Rangadass knows a thing or two about building systems. His talent for creating new approaches to solving problems spans multiple organizations, patents, and schools of thought. But one thing has remained constant: success.
That’s why Rangadass is so committed to helping revolutionize the life-sciences and healthcare industries. He knows it desperately needs expertise like his to reduce costs and create a better world for patients and providers.
“I think there is a lot of opportunity to create wide-scale change across pharma, across payers, across providers, and to integrate the patient at home into a larger ecosystem of integrated solutions,” he explains. “Our goal is really to focus on the patient by bringing drugs to market faster and reducing the cost of the drugs being manufactured. It’s continuous improvement, and it’s about focusing on the return on investment that we want to bring by optimizing workflows and eliminating those single-point solutions.”

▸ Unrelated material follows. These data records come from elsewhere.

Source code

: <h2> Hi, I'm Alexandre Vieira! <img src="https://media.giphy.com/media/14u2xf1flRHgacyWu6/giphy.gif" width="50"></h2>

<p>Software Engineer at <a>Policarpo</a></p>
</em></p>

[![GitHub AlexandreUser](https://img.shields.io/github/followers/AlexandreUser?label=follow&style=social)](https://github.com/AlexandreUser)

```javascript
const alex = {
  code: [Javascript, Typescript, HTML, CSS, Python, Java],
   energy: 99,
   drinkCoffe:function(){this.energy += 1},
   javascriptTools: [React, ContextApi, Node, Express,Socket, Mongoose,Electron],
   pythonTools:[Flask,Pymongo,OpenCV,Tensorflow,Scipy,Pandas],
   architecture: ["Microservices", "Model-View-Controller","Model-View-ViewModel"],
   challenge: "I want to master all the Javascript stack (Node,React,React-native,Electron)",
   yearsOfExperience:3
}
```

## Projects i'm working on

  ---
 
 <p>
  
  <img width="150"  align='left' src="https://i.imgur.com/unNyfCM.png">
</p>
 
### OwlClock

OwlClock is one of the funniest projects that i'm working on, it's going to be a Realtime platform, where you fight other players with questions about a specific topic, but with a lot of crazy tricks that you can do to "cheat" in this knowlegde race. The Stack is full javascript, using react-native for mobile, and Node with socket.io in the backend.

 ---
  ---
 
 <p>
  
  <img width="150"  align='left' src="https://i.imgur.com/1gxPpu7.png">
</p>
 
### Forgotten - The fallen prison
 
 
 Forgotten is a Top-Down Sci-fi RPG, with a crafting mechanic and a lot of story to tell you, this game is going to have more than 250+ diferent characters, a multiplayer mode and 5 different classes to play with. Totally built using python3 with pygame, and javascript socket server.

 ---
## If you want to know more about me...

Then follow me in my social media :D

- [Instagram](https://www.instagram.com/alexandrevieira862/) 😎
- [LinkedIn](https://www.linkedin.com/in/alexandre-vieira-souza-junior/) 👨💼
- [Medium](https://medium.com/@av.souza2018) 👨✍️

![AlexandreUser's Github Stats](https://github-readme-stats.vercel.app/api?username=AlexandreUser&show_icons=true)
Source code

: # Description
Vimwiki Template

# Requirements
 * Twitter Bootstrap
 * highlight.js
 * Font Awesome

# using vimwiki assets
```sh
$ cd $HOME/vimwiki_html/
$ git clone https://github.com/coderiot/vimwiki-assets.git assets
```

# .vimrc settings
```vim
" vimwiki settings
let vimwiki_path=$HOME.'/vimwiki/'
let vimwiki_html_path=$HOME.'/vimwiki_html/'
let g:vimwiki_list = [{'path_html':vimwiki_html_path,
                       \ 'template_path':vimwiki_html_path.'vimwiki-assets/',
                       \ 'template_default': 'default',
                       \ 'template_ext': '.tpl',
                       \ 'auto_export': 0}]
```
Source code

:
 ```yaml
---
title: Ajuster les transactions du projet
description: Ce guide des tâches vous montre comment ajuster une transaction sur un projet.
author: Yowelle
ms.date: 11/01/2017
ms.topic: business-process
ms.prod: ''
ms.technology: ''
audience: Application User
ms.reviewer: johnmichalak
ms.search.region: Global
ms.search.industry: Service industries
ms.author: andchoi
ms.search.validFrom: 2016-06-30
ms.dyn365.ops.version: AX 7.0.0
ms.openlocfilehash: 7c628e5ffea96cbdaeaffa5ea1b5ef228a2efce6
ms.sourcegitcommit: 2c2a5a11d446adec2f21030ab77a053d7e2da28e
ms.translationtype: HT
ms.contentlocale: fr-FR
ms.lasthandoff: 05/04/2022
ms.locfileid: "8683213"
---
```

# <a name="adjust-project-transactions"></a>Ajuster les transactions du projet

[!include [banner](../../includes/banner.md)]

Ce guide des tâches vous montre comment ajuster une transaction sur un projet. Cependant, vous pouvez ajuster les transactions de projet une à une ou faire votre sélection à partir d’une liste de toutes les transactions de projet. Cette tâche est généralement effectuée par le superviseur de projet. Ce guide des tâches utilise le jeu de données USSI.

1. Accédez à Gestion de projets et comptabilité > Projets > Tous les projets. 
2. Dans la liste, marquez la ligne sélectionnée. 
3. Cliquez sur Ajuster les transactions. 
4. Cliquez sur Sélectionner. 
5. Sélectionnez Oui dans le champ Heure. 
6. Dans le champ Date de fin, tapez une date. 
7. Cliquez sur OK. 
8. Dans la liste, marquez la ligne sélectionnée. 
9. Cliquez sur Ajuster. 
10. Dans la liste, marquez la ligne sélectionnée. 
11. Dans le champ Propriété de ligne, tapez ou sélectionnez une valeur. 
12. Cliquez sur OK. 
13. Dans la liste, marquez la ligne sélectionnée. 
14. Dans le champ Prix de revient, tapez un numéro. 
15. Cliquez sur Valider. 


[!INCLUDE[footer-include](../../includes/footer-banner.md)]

True digital transformation isn’t confined to a single department or entity, Rangadass notes. Instead, it affects the entire business system. If that doesn’t happen, bottlenecks appear in short order and in very unpredictable ways.
Digital transformation starts by educating the organization and its customers about the importance of change. It’s not just about a new IT system, but a series of processes in a unified platform that can be implemented in a way that enables measurable results and continuous improvement.
L7 provides a toolset to support the digitization of processes, the means of measuring the desired outcomes, and the tools to modify or improve the process when needed. The organization also combines the lessons from all his successes and failures over the years.
Rangadass’s PhD taught him the mechanics of data, AI, and machine learning. In supply chain management, he learned about thinking horizontally and across larger system landscapes. In building businesses, he dove into the complexity of the healthcare system and what it takes to improve patient outlooks and quality of life.
And now there is L7. “Our vision and goal is to take these precision medicine principles and make life easier and healthier, ultimately taking several billion dollars of waste out of our healthcare ecosystem in the process,” Rangadass explains. “I believe we can. That’s what makes it exciting.”